Uranium Corporation of India भारतीय यूरेनियम निगम
- Company type: Public Sector Undertaking
- Industry: Mining
- Founded: 1967
- Headquarters: Jadugora, India
- Key people: Dr. C.K.Asnani (Chairman & MD)
- Products: Uranium
- Revenue: ₹2,034.79 crore (US$210 million) (2019)
- Operating income: ₹406.52 crore (US$42 million) (2019)
- Net income: ₹214.20 crore (US$22 million) (2019)
- Total assets: ₹3,866.33 crore (US$400 million) (2019)
- Total equity: ₹2,833.93 crore (US$300 million) (2019)
- Owner: Government of India
- Number of employees: 4536 (March 2021)
- Website: uraniumcorp.in

= Uranium Corporation of India =

Indian state-owned enterprise

Uranium Corporation of India (UCIL) is a public sector undertaking (PSU), under the Department of Atomic Energy for uranium mining and processing. The corporation was founded in 1967 and is responsible for the mining and milling of uranium ore in India. The firm operates mines at Jadugora, Bhatin, Narwapahar, Turamdih and Banduhurang

==Mines==
===Tummalapalle===
The ore body of Kanampalli and Tummalapalli mining block in Kadapa is spread over a length of 21 kilometres. It is India's largest uranium mine.
===Jaduguda ===
It is the first uranium mine of India which started its operations in 1967. This mine is located in the state of Jharkhand. Jadugoda process plant is located close to the mine which is used for the processing of the uranium ore. The ore from Bhatin and Narwapahar mines is also processed here.

===Bhatin===
This mine is located 3 km away from Jaduguda and shares most of the infrastructure with the Jaduguda mine.

===Narwapahar===
This mine was commissioned in April 1995. It is known to be the most modern mine of the country.

===Turamdih===
Turamdih mine is located 24 km to the west of Jaduguda and five km south to Tatanagar railway station which is on howrah Mumbai main line. It was commissioned in 2003. Turamdih Processing Plant has been set up to treat the ore from Turamdih, Banduharang and Mohuldin mines.

===Bagjata===
Bagjata Mines is an underground mine in east singhbhum district of Jharkhand.

===Mohuldih Mine===
Mohuldih uranium deposit Mine in Gamharia block of Seraikella-Kharsawan district in state of Jharkhand has been developed as a modern underground mine

==New projects==
Uranium deposits have been found in Rohil area of Sikar district of Rajasthan, prompting the Rajasthan government to issue a letter of interest (LOI) to the state-owned Uranium Corporation of India, the first step to start the process of mining the radioactive mineral.

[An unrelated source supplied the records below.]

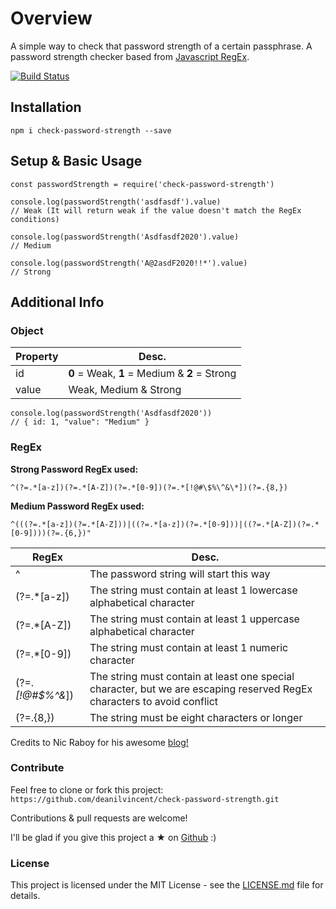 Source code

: 
# Overview

A simple way to check that password strength of a certain passphrase. A password strength checker based from [Javascript RegEx](https://developer.mozilla.org/en-US/docs/Web/JavaScript/Guide/Regular_Expressions).

[![Build Status](https://travis-ci.org/deanilvincent/check-password-strength.svg?branch=master)](https://travis-ci.org/deanilvincent/check-password-strength)

## Installation

`npm i check-password-strength --save`

## Setup & Basic Usage
```
const passwordStrength = require('check-password-strength')

console.log(passwordStrength('asdfasdf').value)
// Weak (It will return weak if the value doesn't match the RegEx conditions)

console.log(passwordStrength('Asdfasdf2020').value)
// Medium

console.log(passwordStrength('A@2asdF2020!!*').value)
// Strong
```

## Additional Info

### Object 
| Property| Desc. |
| -- | -- |
| id | **0** = Weak, **1** = Medium & **2** = Strong |
| value | Weak, Medium & Strong |


```
console.log(passwordStrength('Asdfasdf2020'))
// { id: 1, "value": "Medium" }
```

### RegEx 

**Strong Password RegEx used:** 

 `^(?=.*[a-z])(?=.*[A-Z])(?=.*[0-9])(?=.*[!@#\$%\^&\*])(?=.{8,})`

**Medium Password RegEx used:**  

`^(((?=.*[a-z])(?=.*[A-Z]))|((?=.*[a-z])(?=.*[0-9]))|((?=.*[A-Z])(?=.*[0-9])))(?=.{6,})"`

|RegEx| Desc. |
|--|--|
| ^ | The password string will start this way |
| (?=.*[a-z]) | The string must contain at least 1 lowercase alphabetical character | 
|(?=.*[A-Z]) | The string must contain at least 1 uppercase alphabetical character
|(?=.*[0-9]) | The string must contain at least 1 numeric character
|(?=._[!@#\$%\^&_]) | The string must contain at least one special character, but we are escaping reserved RegEx characters to avoid conflict
| (?=.{8,}) | The string must be eight characters or longer


Credits to Nic Raboy for his awesome [blog!](https://www.thepolyglotdeveloper.com/2015/05/use-regex-to-test-password-strength-in-javascript/)

### Contribute

Feel free to clone or fork this project:  `https://github.com/deanilvincent/check-password-strength.git`

Contributions & pull requests are welcome!

I'll be glad if you give this project a ★ on [Github](https://github.com/deanilvincent/check-password-strength) :)

### License
This project is licensed under the MIT License - see the [LICENSE.md](https://github.com/deanilvincent/check-password-strength/blob/master/LICENSE.md/) file for details.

Atomic Minerals Directorate for Exploration and Research (AMD) found 8,813 tonnes of uranium oxide deposits in Rohil in Sikar district, 1,086 tonnes in Rohil west, 3,570 tonnes in Jahaz and 1,002 tonnes in Geratiyon ki Dhani in the state of Rajasthan.

==Controversies==
There was criticism from certain sections of the local community that the mining operations of UCIL were resulting in harmful radiation to the public.

UCIL was also among the 63 Indian establishments put under sanction by USA in 1998 after Operation Shakti.

The mining activities of UCIL in the Khasi Hills were also fiercely opposed by the local tribals protesting against potential health effects.